[Data section — start]
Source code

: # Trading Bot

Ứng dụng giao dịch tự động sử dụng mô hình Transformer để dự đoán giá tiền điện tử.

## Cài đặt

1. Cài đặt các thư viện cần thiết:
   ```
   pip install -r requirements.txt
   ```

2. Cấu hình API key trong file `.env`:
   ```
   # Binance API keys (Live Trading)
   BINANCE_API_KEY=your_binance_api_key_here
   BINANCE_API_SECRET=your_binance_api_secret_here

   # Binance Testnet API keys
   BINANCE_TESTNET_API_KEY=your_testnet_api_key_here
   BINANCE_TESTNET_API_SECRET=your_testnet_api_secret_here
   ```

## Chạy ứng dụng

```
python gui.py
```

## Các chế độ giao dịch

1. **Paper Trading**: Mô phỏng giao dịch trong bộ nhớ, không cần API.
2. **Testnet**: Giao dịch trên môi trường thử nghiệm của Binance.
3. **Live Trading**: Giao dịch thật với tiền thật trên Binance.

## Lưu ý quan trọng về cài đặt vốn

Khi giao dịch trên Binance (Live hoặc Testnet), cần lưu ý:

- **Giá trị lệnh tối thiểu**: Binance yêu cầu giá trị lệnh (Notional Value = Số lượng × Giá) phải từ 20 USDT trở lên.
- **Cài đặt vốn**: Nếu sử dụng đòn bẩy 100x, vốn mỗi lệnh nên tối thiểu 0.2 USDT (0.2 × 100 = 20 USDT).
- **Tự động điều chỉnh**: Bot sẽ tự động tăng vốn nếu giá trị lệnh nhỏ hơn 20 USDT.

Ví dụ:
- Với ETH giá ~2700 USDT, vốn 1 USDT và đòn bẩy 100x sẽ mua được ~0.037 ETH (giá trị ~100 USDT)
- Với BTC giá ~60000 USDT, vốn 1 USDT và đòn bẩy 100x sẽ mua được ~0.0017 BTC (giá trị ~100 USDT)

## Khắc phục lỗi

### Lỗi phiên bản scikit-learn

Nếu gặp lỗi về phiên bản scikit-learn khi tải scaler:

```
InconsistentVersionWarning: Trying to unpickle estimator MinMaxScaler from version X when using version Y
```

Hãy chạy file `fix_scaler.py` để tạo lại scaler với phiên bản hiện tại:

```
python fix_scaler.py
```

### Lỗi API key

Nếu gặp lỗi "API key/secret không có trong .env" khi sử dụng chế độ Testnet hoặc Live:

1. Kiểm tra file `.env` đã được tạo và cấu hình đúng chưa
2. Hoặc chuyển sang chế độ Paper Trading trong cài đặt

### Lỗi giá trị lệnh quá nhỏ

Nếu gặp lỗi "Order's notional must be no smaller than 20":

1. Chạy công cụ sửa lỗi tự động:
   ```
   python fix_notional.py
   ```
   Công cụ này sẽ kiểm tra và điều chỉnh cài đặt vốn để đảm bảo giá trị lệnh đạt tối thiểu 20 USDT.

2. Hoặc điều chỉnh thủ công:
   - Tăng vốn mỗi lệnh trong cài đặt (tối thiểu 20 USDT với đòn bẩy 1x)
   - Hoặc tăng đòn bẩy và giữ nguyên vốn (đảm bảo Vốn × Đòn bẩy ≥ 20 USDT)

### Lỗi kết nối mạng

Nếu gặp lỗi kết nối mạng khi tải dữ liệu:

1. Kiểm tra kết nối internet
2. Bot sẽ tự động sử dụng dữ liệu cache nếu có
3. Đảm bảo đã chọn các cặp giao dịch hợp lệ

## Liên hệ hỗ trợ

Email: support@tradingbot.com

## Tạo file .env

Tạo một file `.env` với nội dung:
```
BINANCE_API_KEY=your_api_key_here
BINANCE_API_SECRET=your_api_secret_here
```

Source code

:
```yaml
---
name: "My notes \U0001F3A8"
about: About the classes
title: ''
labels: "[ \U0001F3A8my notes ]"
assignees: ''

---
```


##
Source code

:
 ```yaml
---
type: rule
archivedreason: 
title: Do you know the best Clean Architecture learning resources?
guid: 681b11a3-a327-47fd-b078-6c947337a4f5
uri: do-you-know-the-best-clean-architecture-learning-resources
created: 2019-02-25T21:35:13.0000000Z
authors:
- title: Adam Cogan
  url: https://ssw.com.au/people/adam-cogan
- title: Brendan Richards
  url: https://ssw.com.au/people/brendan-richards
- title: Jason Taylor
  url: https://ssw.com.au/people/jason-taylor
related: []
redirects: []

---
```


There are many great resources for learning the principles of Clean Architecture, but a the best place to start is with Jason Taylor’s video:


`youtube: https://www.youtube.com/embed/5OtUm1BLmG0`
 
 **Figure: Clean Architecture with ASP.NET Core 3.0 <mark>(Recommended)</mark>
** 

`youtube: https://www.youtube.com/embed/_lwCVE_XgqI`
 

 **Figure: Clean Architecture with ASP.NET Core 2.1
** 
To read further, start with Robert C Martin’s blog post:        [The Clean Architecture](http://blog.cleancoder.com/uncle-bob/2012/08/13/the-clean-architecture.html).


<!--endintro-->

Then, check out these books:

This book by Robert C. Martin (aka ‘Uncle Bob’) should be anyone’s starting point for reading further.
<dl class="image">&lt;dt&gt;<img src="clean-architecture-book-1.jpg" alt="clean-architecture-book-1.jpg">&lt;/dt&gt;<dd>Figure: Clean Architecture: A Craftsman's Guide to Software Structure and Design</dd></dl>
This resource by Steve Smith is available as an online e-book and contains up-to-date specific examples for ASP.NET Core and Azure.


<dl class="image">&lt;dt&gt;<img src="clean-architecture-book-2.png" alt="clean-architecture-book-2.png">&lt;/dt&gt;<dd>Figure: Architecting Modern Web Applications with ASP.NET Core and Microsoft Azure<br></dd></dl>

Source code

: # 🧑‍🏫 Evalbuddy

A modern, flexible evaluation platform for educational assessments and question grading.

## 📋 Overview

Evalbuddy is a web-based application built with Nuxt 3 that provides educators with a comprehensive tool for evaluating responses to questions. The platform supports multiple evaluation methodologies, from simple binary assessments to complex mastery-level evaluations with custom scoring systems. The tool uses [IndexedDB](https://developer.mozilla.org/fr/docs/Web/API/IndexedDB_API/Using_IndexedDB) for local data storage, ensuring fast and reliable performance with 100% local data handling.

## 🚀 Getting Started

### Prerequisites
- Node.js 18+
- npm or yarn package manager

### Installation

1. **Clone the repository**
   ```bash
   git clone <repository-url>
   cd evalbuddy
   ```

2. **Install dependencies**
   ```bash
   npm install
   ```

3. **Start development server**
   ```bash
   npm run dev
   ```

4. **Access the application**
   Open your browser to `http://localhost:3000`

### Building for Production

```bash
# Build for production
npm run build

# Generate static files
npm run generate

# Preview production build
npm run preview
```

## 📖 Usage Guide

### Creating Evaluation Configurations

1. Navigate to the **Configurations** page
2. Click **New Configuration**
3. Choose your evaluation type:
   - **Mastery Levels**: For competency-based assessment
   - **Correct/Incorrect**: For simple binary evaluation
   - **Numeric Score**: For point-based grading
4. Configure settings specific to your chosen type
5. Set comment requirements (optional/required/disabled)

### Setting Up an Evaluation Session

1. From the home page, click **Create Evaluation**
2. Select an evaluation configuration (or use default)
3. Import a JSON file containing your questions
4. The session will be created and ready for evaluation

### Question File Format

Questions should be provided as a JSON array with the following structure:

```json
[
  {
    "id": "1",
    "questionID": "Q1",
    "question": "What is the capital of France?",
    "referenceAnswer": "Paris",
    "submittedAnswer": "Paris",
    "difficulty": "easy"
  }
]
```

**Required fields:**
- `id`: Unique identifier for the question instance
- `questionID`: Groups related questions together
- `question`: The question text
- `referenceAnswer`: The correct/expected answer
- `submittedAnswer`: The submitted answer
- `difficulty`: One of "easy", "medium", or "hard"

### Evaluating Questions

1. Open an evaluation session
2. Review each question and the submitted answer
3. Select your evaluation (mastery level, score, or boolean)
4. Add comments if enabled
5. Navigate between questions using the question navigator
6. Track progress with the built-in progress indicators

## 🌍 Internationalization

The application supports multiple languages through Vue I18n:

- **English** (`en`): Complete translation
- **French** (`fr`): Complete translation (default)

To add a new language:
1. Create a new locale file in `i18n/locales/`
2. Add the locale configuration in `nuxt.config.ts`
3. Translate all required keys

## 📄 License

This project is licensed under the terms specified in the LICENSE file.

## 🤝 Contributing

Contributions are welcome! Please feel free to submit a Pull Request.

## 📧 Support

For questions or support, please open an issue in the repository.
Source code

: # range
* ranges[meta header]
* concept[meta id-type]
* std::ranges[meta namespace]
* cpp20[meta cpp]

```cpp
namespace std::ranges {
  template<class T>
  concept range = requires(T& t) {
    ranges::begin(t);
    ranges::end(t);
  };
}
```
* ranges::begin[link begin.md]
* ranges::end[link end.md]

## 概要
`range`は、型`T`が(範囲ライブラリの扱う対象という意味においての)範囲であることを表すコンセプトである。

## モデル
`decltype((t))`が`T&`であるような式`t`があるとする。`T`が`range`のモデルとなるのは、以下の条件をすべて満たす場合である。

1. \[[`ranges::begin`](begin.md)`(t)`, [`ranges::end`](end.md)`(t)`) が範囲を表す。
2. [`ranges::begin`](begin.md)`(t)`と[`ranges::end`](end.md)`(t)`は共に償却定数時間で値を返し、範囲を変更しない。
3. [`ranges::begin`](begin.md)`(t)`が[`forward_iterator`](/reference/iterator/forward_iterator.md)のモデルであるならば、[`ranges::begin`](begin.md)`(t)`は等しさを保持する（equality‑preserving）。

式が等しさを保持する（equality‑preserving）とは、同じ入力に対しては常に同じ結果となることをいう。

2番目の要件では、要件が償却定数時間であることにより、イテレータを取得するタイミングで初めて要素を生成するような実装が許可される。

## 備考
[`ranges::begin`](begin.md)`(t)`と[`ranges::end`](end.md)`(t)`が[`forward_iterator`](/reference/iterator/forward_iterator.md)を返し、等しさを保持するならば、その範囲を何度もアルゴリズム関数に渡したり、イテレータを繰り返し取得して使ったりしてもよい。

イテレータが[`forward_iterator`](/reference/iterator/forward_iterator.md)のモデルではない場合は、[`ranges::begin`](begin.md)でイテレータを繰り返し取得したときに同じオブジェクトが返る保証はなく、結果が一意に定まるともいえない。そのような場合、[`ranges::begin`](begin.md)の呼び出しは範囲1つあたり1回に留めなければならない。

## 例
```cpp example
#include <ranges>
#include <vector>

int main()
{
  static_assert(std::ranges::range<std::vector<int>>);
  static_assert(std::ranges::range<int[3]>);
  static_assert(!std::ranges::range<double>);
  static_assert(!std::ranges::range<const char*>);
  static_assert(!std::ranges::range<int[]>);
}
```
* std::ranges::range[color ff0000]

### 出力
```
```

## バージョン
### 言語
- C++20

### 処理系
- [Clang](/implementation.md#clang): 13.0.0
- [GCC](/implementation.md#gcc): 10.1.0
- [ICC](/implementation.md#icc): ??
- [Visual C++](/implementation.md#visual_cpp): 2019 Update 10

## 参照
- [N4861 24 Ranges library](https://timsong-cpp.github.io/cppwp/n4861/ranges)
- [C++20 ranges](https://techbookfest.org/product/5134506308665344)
[Data section — finish]
Task to complete — Keep both end lines and retype everything in the records above from the line containing "and Microsoft Azure<br></dd></dl>" through the line containing "## 📋 Overview", exactly, with nothing else.

Problem solution —
<dl class="image">&lt;dt&gt;<img src="clean-architecture-book-2.png" alt="clean-architecture-book-2.png">&lt;/dt&gt;<dd>Figure: Architecting Modern Web Applications with ASP.NET Core and Microsoft Azure<br></dd></dl>

Source code

: # 🧑‍🏫 Evalbuddy

A modern, flexible evaluation platform for educational assessments and question grading.

## 📋 Overview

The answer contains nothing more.